Por enquanto continuo o mesmo “Velho” de sempre, mas com espírito livre para debater, conhecer, convencer e ser convencido sobre novas propostas, só não venham com pacote pronto tentando enfiar goela abaixo.
No início dos 80’s trabalhei um tempo em Moçambique. Transcorridos apenas 5 anos da saída dos portugueses, estava-se procurando conformar um novo país, que comportasse as dezenas de etnias que ali viviam com suas línguas, suas características culturais, sociais e econômicas.
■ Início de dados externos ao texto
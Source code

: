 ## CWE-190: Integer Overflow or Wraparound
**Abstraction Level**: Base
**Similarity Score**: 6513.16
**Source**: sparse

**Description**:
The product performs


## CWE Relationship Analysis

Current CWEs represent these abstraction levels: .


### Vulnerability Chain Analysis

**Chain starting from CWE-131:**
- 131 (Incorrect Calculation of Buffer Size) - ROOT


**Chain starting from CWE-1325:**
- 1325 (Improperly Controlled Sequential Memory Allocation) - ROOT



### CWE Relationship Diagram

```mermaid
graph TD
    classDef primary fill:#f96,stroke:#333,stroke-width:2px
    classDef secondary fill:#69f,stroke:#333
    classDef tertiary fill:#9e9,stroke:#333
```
Para isso, uma das iniciativas que mais me chamavam a atenção eram as “Ofensivas”, isto é, focar determinados temas para discussões na sociedade, com vista à formulação de diretrizes e, eventualmente, de leis. Pude acompanhar algumas discussões de uma dessas Ofensivas, relacionada ao resgate de elementos culturais destes povos, que haviam sido sufocados – e mesmo proibidos – pelos colonialistas, e que enunciava: “Viva os valores positivos das culturas tradicionais / Abaixo os valores negativos das culturas tradicionais”. Mesmo com todo o eventual dirigismo destas discussões – afinal, o que é “negativo” ou “positivo” em cultura? – reconhecia-se que nem tudo, somente por se tratar de signos ligados a determinadas tradições, deveria ser estimulado na nova sociedade em construção. E algumas das discussões que presenciei eram totalmente emocionantes, de arrepiar os pelos dos braços.
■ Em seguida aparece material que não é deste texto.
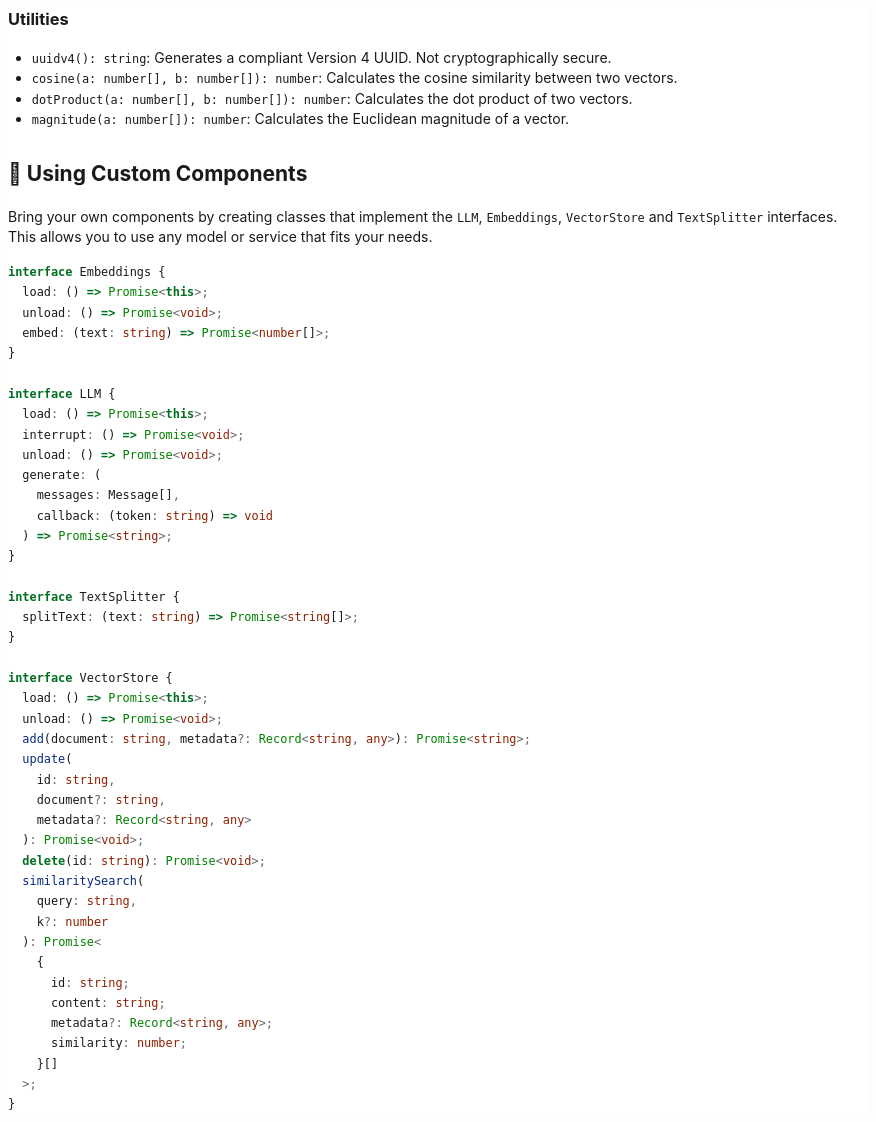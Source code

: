### Utilities

  * `uuidv4(): string`: Generates a compliant Version 4 UUID. Not cryptographically secure.
  * `cosine(a: number[], b: number[]): number`: Calculates the cosine similarity between two vectors.
  * `dotProduct(a: number[], b: number[]): number`: Calculates the dot product of two vectors.
  * `magnitude(a: number[]): number`: Calculates the Euclidean magnitude of a vector.

## :jigsaw: Using Custom Components

Bring your own components by creating classes that implement the `LLM`, `Embeddings`, `VectorStore` and `TextSplitter` interfaces. This allows you to use any model or service that fits your needs.

```typescript
interface Embeddings {
  load: () => Promise<this>;
  unload: () => Promise<void>;
  embed: (text: string) => Promise<number[]>;
}

interface LLM {
  load: () => Promise<this>;
  interrupt: () => Promise<void>;
  unload: () => Promise<void>;
  generate: (
    messages: Message[],
    callback: (token: string) => void
  ) => Promise<string>;
}

interface TextSplitter {
  splitText: (text: string) => Promise<string[]>;
}

interface VectorStore {
  load: () => Promise<this>;
  unload: () => Promise<void>;
  add(document: string, metadata?: Record<string, any>): Promise<string>;
  update(
    id: string,
    document?: string,
    metadata?: Record<string, any>
  ): Promise<void>;
  delete(id: string): Promise<void>;
  similaritySearch(
    query: string,
    k?: number
  ): Promise<
    {
      id: string;
      content: string;
      metadata?: Record<string, any>;
      similarity: number;
    }[]
  >;
}
```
Creio que é um pouco disso que está faltando nas discussões que vem sendo travadas no Brasil hoje, especialmente nas áreas de cultura e de comunicação. O que é realmente Novo? O que é irremediavelmente Velho? O que do Novo é mesmo bom – e para quem? O que do Velho deve ser preservado – e por que?
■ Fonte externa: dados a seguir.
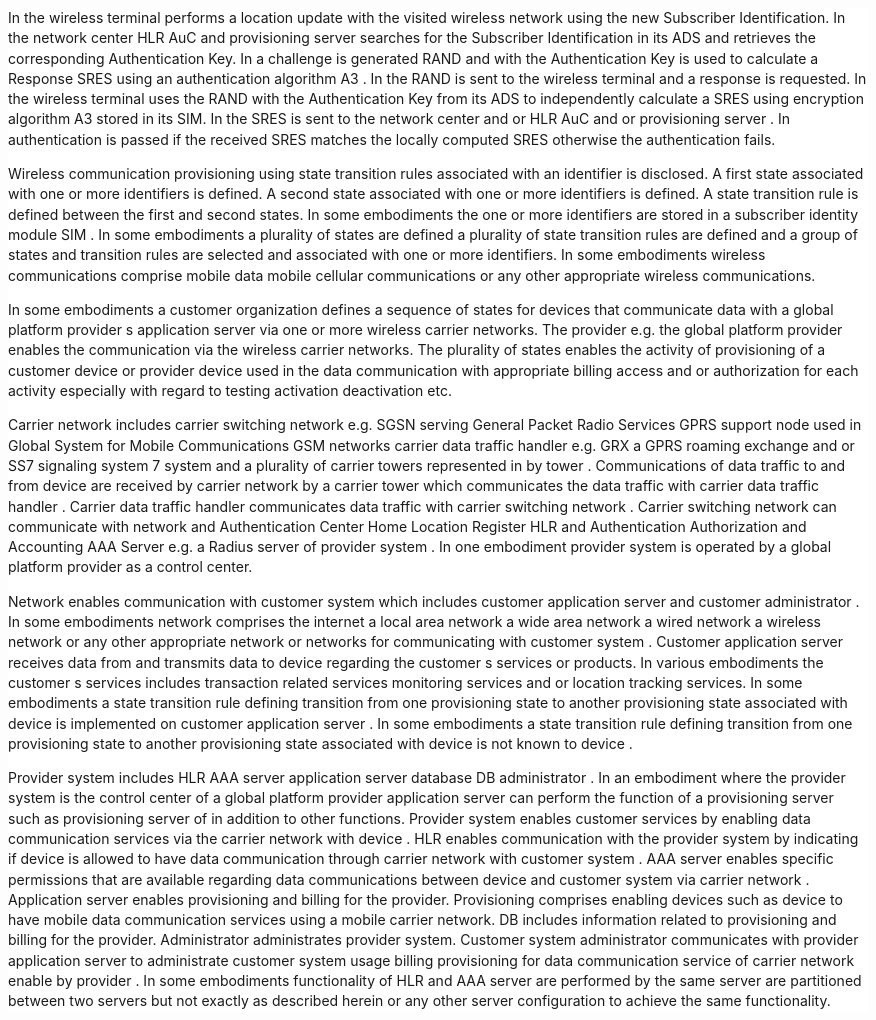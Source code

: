 In the wireless terminal performs a location update with the visited wireless network using the new Subscriber Identification. In the network center HLR AuC and provisioning server searches for the Subscriber Identification in its ADS and retrieves the corresponding Authentication Key. In a challenge is generated RAND and with the Authentication Key is used to calculate a Response SRES using an authentication algorithm A3 . In the RAND is sent to the wireless terminal and a response is requested. In the wireless terminal uses the RAND with the Authentication Key from its ADS to independently calculate a SRES using encryption algorithm A3 stored in its SIM. In the SRES is sent to the network center and or HLR AuC and or provisioning server . In authentication is passed if the received SRES matches the locally computed SRES otherwise the authentication fails.

Wireless communication provisioning using state transition rules associated with an identifier is disclosed. A first state associated with one or more identifiers is defined. A second state associated with one or more identifiers is defined. A state transition rule is defined between the first and second states. In some embodiments the one or more identifiers are stored in a subscriber identity module SIM . In some embodiments a plurality of states are defined a plurality of state transition rules are defined and a group of states and transition rules are selected and associated with one or more identifiers. In some embodiments wireless communications comprise mobile data mobile cellular communications or any other appropriate wireless communications.

In some embodiments a customer organization defines a sequence of states for devices that communicate data with a global platform provider s application server via one or more wireless carrier networks. The provider e.g. the global platform provider enables the communication via the wireless carrier networks. The plurality of states enables the activity of provisioning of a customer device or provider device used in the data communication with appropriate billing access and or authorization for each activity especially with regard to testing activation deactivation etc.

Carrier network includes carrier switching network e.g. SGSN serving General Packet Radio Services GPRS support node used in Global System for Mobile Communications GSM networks carrier data traffic handler e.g. GRX a GPRS roaming exchange and or SS7 signaling system 7 system and a plurality of carrier towers represented in by tower . Communications of data traffic to and from device are received by carrier network by a carrier tower which communicates the data traffic with carrier data traffic handler . Carrier data traffic handler communicates data traffic with carrier switching network . Carrier switching network can communicate with network and Authentication Center Home Location Register HLR and Authentication Authorization and Accounting AAA Server e.g. a Radius server of provider system . In one embodiment provider system is operated by a global platform provider as a control center.

Network enables communication with customer system which includes customer application server and customer administrator . In some embodiments network comprises the internet a local area network a wide area network a wired network a wireless network or any other appropriate network or networks for communicating with customer system . Customer application server receives data from and transmits data to device regarding the customer s services or products. In various embodiments the customer s services includes transaction related services monitoring services and or location tracking services. In some embodiments a state transition rule defining transition from one provisioning state to another provisioning state associated with device is implemented on customer application server . In some embodiments a state transition rule defining transition from one provisioning state to another provisioning state associated with device is not known to device .

Provider system includes HLR AAA server application server database DB administrator . In an embodiment where the provider system is the control center of a global platform provider application server can perform the function of a provisioning server such as provisioning server of in addition to other functions. Provider system enables customer services by enabling data communication services via the carrier network with device . HLR enables communication with the provider system by indicating if device is allowed to have data communication through carrier network with customer system . AAA server enables specific permissions that are available regarding data communications between device and customer system via carrier network . Application server enables provisioning and billing for the provider. Provisioning comprises enabling devices such as device to have mobile data communication services using a mobile carrier network. DB includes information related to provisioning and billing for the provider. Administrator administrates provider system. Customer system administrator communicates with provider application server to administrate customer system usage billing provisioning for data communication service of carrier network enable by provider . In some embodiments functionality of HLR and AAA server are performed by the same server are partitioned between two servers but not exactly as described herein or any other server configuration to achieve the same functionality.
Este artigo do Arnóbio nos dá uma base histórica e cultural importante para prosseguir.
Lufeba,
Tão rico depoimento, aquela proposta de que você, Jorge e a Marinilda gravem um documentário sobre as experiências extraordinárias de vocês continua de pé. Aliás, em boa parte lançaria luz neste momento tão “gasoso” e incerto. Esta aparente velocidade e resposta para ontem pode conter uma armadilha cruel, nem sempre boa para os trabalhadores( de cultura ou comunicação em particular).
Arnobio
Lufeba,
Pergunta difícil a sua. O negócio tá de pirar quem realmente pensa, ontem recebi a chamada de um curso, a ser dado pelo Ronaldo Bressane : “Pós-jornalismo: um laboratório de experiências em não-ficção.Laboratório de não-ficção para produção de textos jornalísticos com forte pegada literária, com discussão e pesquisa de novas maneiras de praticar jornalismo” . Fiquei me perguntando: o que é um texto jornalístico com pegada(sic) literária? Se é não-ficção, onde entra a literatura??? O custo do tal curso é 4 parecelas de R$350,00. E há quem pague!!
Maria Salete,
É a pós-pós-qualquer coisa, ou ficamos velhos demais ou burros demais, não tem como entender tal caminho sem discutir com calma, pois, desconfio, que a pressa e a imposição faz parte da lógica de quem não quer esclarecer o que tem por trás do tal “Novo”.